# 100_load_startup_datasets

## Purpose
In this notebook we will begin our analysis of the Crunchbase datasets. Primarily, we will focus on loading and reviewing the datasets. The aim for this notebook is to get two seperate datasets. 
The reason we did this:
* The first dataset will be used to analyse the first RQ: 
 * (RQ1: Correlation between a company’s industry and location, with the amount of funding they receive?)
* The second dataset will be used to analyse the second and third RQ: 
 * (RQ2: Founders education affect the amount of funding his company receives from Venture Capitalists?) and 
 * (RQ3: Founders w/ previous experience vs no experience.)


## Datasets
* _Input_: people.csv, degrees.csv, jobs.csv, organizations.csv
* _Output_: 100_dataset1.pkl, 100_dataset2.pkl

In [2]:
import os
import re
import sys
import hashlib
import pandas as pd
import numpy as np
%matplotlib inline
pd.set_option('display.max_columns', None)
module_path = os.path.abspath(os.path.join('../../data/..'))
if module_path not in sys.path:
    sys.path.append(module_path)

## Loading the Datasets
The datasets are all in a standard csv format, so we can read these in using Pandas handy `read_csv` method as follows.

In [3]:
people_df = pd.read_csv('../../data/raw/people.csv', header=0)
degrees_df = pd.read_csv("../../data/raw/degrees.csv", header=0)
jobs_df = pd.read_csv("../../data/raw/jobs.csv", header=0)

org_df = pd.read_csv("../../data/raw/organizations.csv", header=0, low_memory=False)

Now we have our 4 datasets loaded in, one for each category (people, degrees, jobs, and organisations), each dataset has a different number of rows.

- org_df is the first dataset that we will use

### Merging raw datsets to form our second dataset to be used for analysis:

In the below cell we rename columns in to order to enable successful merging.
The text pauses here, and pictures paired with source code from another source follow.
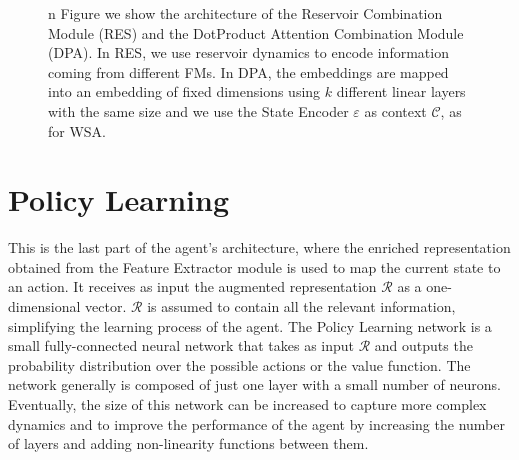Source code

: \begin{figure}[ht]
    \caption{n Figure we show the architecture of the Reservoir Combination Module (RES) and the DotProduct Attention Combination Module (DPA). In RES, we use reservoir dynamics to encode information coming from different FMs. In DPA, the embeddings are mapped into an embedding of fixed dimensions using $k$ different linear layers with the same size and we use the State Encoder $\varepsilon$ as context $\mathcal{C}$, as for WSA.}
    \label{fig:dpa_combination}
\end{figure}



\section{Policy Learning}\label{sec:policy_learning}
This is the last part of the agent's architecture, where the enriched representation obtained from the Feature Extractor module is used to map the current state to an action.
It receives as input the augmented representation $\mathcal{R}$ as a one-dimensional vector.
$\mathcal{R}$ is assumed to contain all the relevant information, simplifying the learning process of the agent.
The Policy Learning network is a small fully-connected neural network that takes as input $\mathcal{R}$ and outputs the probability distribution over the possible actions or the value function.
The network generally is composed of just one layer with a small number of neurons.
Eventually, the size of this network can be increased to capture more complex dynamics and to improve the performance of the agent by increasing the number of layers and adding non-linearity functions between them.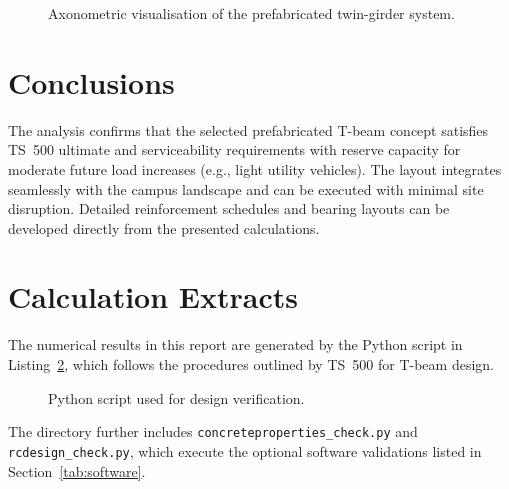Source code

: \documentclass[12pt,a4paper]{article}
\begin{document}
\begin{figure}[h]
\centering
{}
\caption{Axonometric visualisation of the prefabricated twin-girder system.}
\label{fig:3d}
\end{figure}

\section{Conclusions}
The analysis confirms that the selected prefabricated T-beam concept satisfies TS~500 ultimate and serviceability requirements with reserve capacity for moderate future load increases (e.g., light utility vehicles). The layout integrates seamlessly with the campus landscape and can be executed with minimal site disruption. Detailed reinforcement schedules and bearing layouts can be developed directly from the presented calculations.

\appendix
\section{Calculation Extracts}\label{app:python}
The numerical results in this report are generated by the Python script in Listing~\ref{lst:python}, which follows the procedures outlined by TS~500 for T-beam design.

\begin{figure}[h]
\centering
\begin{minipage}{0.95\linewidth}
\scriptsize

\end{minipage}
\caption{Python script used for design verification.}
\label{lst:python}
\end{figure}

The directory further includes \texttt{concreteproperties\_check.py} and \texttt{rcdesign\_check.py}, which execute the optional software validations listed in Section~\ref{tab:software}.
\end{document}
We then merge the people_df, and jobs_df using the 'person_uuid' column, with the org_df using the 'org_uuid' column. The merged dataset is necessary for our second dataset.

In [4]:
## renaming of columns to allow for merging
people_df = people_df.rename(columns={'uuid':'person_uuid'})
org_df = org_df.rename(columns={'uuid':'org_uuid'})

## Merged to result in raw Dataset 1
merged_df = people_df.merge(degrees_df, on='person_uuid').merge(jobs_df, on='person_uuid').merge(org_df, on='org_uuid')
merged_df.shape

(808014, 65)

# Saving our two Datasets

First dataset will be used to analyse the following research question:
    - correlation between a company’s industry and location, with the amount of funding they receive? 
    
Our second dataset will be used for our research questions:
    - founders education affect the amount of funding his company receives from Venture Capitalists?
    - founders w/ previous experience vs no experience.

## Saving 1st Dataset
As mentioned above, this dataset will be used to analyse the first research question:
* Correlation between a company’s industry and location, with the amount of funding they receive?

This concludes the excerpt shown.